On Second Order Behaviour in Augmented Neural ODEs

Official code for the paper On Second Order Behaviour in Augmented Neural ODEs (Alexander Norcliffe, Cristian Bodnar, Ben Day, Nikola Simidjievski, Pietro Liò)

Please note: This is research code which is no longer maintained, there may be new issues. I plan to update it to be easier to run in 2023.

Abstract

Neural Ordinary Differential Equations (NODEs) are a new class of models that transform data continuously through infinite-depth architectures. The continuous nature of NODEs has made them particularly suitable for learning the dynamics of complex physical systems. While previous work has mostly been focused on first order ODEs, the dynamics of many systems, especially in classical physics, are governed by second order laws. In this work, we take a closer look at Second Order Neural ODEs (SONODEs). We show how the adjoint sensitivity method can be extended to SONODEs and prove that an alternative first order optimisation method is computationally more efficient. Furthermore, we extend the theoretical understanding of the broader class of Augmented NODEs (ANODEs) by showing they can also learn higher order dynamics, but at the cost of interpretability. This indicates that the advantages of ANODEs go beyond the extra space offered by the augmented dimensions, as originally thought. Finally, we compare SONODEs and ANODEs on synthetic and real dynamical systems and demonstrate that the inductive biases of the former generally result in faster training and better performance.

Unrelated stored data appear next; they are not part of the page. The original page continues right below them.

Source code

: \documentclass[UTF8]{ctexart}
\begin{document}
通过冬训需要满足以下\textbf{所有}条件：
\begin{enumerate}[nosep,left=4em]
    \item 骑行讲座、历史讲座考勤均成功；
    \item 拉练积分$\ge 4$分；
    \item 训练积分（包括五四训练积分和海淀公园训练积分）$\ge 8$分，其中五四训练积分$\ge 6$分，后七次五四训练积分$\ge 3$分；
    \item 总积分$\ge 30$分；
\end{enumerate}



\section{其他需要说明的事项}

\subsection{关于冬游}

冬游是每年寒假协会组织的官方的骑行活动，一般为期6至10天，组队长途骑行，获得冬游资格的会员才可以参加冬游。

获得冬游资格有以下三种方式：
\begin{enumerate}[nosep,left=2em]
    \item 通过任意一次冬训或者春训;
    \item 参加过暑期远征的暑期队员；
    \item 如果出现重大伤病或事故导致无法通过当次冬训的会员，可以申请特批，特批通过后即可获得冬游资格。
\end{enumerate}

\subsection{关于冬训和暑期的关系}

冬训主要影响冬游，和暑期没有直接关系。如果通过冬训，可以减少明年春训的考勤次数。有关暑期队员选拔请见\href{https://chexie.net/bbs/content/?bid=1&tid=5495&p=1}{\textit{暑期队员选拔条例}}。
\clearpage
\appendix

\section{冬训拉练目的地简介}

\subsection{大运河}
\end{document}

ANODEs and SONODEs successfully learn the trajectory in real space of a 2D ODE for two different random initialisations. However, the augmented trajectories of ANODE are in both cases widely different from the true velocity of the ODE. In contrast, SONODE converges in both cases to the true ODE.

Getting started

We used python 3.7 for this project. To setup the virtual environment and necessary packages, please run the following commands:

$ conda create -n sonode python=3.7
$ conda activate sonode
$ pip install -r requirements.txt

You will also need to install PyTorch 1.4.0 from the official website.

Running the code

We provide a run.sh script for each experiment in the experiments folder. All programs other than the MNIST experiments can be run on a cpu and typically finish within 2 hours depending on the machine.

Citation

For attribution in academic contexts, please cite this work as

@inproceedings{norcliffe2020_sonode,
  title={On Second Order Behaviour in Augmented Neural ODEs},
  author={Alexander Norcliffe and Cristian Bodnar and Ben Day and Nikola Simidjievski and Pietro Li{\`o}},
  booktitle = {Advances in Neural Information Processing Systems},
  year={2020}
}